### Your instructions
When the line containing "Create something that" appears in the data below, begin copying there and stop only after the line containing "Plutonium is MVC.".

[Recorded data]
######
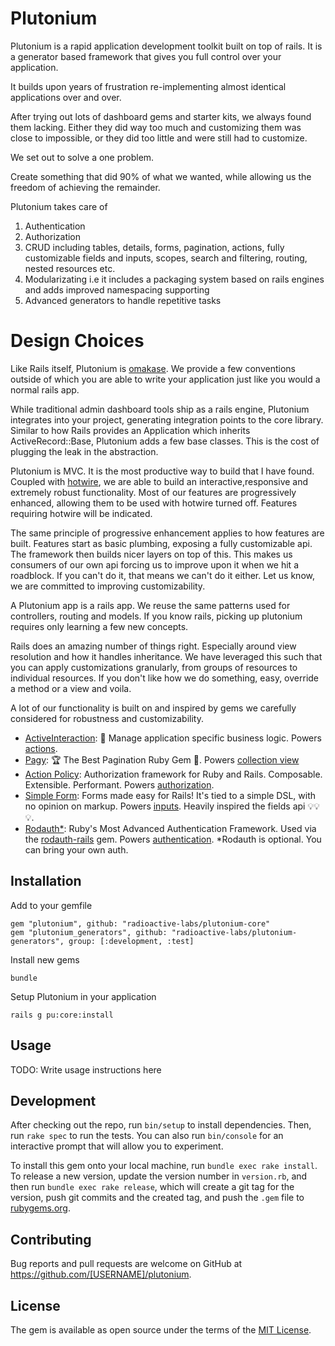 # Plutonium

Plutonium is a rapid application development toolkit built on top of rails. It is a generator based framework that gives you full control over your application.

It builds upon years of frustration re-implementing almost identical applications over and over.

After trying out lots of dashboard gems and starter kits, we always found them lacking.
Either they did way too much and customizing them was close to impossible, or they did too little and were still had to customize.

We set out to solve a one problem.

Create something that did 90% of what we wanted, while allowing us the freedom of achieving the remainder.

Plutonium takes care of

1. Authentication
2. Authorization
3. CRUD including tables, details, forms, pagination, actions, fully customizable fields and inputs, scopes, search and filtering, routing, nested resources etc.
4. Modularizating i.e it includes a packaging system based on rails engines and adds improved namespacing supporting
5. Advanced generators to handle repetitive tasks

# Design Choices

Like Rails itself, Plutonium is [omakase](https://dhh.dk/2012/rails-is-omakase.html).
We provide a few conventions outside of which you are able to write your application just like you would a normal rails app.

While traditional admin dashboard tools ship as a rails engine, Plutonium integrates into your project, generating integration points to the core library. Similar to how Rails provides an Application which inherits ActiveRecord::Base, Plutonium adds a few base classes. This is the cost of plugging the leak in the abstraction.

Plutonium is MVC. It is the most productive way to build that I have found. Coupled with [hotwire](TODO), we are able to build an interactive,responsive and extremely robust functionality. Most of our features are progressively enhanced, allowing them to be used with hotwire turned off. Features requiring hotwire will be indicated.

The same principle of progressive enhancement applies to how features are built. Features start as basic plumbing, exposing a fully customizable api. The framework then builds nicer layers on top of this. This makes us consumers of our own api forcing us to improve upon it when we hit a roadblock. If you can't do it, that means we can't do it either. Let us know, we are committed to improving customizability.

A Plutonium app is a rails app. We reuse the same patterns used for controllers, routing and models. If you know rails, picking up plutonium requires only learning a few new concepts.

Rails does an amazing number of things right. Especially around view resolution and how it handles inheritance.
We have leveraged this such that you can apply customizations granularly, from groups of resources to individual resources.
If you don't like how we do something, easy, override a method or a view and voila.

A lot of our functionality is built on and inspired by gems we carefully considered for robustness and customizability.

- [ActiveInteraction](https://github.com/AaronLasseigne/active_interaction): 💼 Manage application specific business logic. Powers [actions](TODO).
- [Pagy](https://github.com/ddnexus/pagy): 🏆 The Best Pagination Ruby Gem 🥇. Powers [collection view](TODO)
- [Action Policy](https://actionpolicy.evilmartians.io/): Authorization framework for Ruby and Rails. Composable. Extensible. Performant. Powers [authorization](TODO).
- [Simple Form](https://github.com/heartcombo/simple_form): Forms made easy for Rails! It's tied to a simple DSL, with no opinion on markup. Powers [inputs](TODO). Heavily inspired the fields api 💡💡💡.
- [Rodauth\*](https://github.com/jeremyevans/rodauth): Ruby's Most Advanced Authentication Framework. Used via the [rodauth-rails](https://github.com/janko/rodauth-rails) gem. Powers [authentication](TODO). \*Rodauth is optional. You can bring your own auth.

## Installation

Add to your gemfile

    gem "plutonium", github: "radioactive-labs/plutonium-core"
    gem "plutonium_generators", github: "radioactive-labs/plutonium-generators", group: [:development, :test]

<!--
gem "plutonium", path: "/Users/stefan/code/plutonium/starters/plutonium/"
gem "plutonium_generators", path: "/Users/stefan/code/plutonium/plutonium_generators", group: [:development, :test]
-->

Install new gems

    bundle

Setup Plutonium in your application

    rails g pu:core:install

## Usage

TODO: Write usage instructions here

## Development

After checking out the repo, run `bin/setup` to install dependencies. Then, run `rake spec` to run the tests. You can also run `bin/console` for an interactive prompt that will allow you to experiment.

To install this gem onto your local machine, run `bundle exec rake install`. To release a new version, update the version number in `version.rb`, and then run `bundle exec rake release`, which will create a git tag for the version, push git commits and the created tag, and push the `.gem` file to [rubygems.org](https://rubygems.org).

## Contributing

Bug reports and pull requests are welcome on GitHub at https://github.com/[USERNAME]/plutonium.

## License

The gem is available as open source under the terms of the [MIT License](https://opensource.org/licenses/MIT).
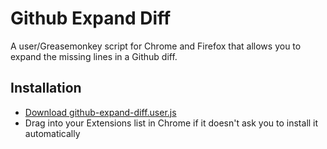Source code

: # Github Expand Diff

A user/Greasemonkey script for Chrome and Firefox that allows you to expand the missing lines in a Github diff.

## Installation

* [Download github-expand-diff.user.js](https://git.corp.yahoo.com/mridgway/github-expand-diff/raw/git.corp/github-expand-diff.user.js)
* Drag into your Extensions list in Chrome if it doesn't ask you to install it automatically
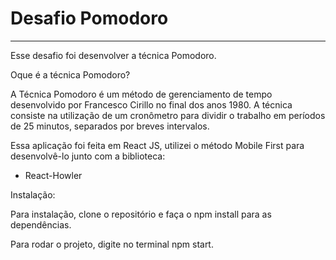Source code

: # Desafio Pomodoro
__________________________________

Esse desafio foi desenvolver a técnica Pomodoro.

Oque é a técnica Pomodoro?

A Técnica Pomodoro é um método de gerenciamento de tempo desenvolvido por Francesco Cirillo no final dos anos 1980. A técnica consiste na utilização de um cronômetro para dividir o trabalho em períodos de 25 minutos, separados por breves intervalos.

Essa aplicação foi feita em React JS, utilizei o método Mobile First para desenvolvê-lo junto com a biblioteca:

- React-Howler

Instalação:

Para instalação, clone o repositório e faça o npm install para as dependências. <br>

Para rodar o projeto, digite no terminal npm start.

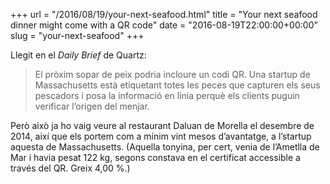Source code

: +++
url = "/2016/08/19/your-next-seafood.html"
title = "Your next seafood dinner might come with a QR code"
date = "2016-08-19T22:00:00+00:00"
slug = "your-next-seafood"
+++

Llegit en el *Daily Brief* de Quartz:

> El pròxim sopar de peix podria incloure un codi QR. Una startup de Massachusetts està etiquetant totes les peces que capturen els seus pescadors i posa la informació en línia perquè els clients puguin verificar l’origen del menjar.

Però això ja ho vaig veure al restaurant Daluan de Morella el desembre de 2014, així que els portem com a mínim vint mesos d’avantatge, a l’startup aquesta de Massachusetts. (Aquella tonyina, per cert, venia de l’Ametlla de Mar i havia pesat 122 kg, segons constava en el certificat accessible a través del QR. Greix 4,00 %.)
######
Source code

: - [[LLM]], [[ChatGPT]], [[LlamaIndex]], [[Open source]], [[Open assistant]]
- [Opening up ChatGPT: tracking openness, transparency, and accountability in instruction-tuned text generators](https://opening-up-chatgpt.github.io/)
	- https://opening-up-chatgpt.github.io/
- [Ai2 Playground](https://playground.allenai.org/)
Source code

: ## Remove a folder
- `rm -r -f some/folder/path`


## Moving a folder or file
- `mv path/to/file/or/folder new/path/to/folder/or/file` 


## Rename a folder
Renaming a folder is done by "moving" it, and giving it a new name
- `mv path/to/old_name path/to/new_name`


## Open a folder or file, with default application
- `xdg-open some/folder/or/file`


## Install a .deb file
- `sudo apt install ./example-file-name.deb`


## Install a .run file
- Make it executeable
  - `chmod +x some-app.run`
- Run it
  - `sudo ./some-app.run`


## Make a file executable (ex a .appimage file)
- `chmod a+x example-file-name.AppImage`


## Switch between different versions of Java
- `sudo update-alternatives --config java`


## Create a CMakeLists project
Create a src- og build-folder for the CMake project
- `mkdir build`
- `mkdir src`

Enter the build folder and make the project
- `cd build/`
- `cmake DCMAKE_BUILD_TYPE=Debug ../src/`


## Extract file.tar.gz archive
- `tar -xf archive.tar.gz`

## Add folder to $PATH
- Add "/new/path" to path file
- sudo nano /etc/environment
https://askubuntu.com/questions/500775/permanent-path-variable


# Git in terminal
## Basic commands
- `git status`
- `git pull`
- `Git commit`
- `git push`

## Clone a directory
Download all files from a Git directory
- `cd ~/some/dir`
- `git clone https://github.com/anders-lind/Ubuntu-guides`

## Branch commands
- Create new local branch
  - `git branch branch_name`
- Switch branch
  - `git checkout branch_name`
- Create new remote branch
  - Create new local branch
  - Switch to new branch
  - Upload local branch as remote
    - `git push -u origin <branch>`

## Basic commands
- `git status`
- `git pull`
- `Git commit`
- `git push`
######
### Answer to this task
Create something that did 90% of what we wanted, while allowing us the freedom of achieving the remainder.

Plutonium takes care of

1. Authentication
2. Authorization
3. CRUD including tables, details, forms, pagination, actions, fully customizable fields and inputs, scopes, search and filtering, routing, nested resources etc.
4. Modularizating i.e it includes a packaging system based on rails engines and adds improved namespacing supporting
5. Advanced generators to handle repetitive tasks

# Design Choices

Like Rails itself, Plutonium is [omakase](https://dhh.dk/2012/rails-is-omakase.html).
We provide a few conventions outside of which you are able to write your application just like you would a normal rails app.

While traditional admin dashboard tools ship as a rails engine, Plutonium integrates into your project, generating integration points to the core library. Similar to how Rails provides an Application which inherits ActiveRecord::Base, Plutonium adds a few base classes. This is the cost of plugging the leak in the abstraction.

Plutonium is MVC. It is the most productive way to build that I have found. Coupled with [hotwire](TODO), we are able to build an interactive,responsive and extremely robust functionality. Most of our features are progressively enhanced, allowing them to be used with hotwire turned off. Features requiring hotwire will be indicated.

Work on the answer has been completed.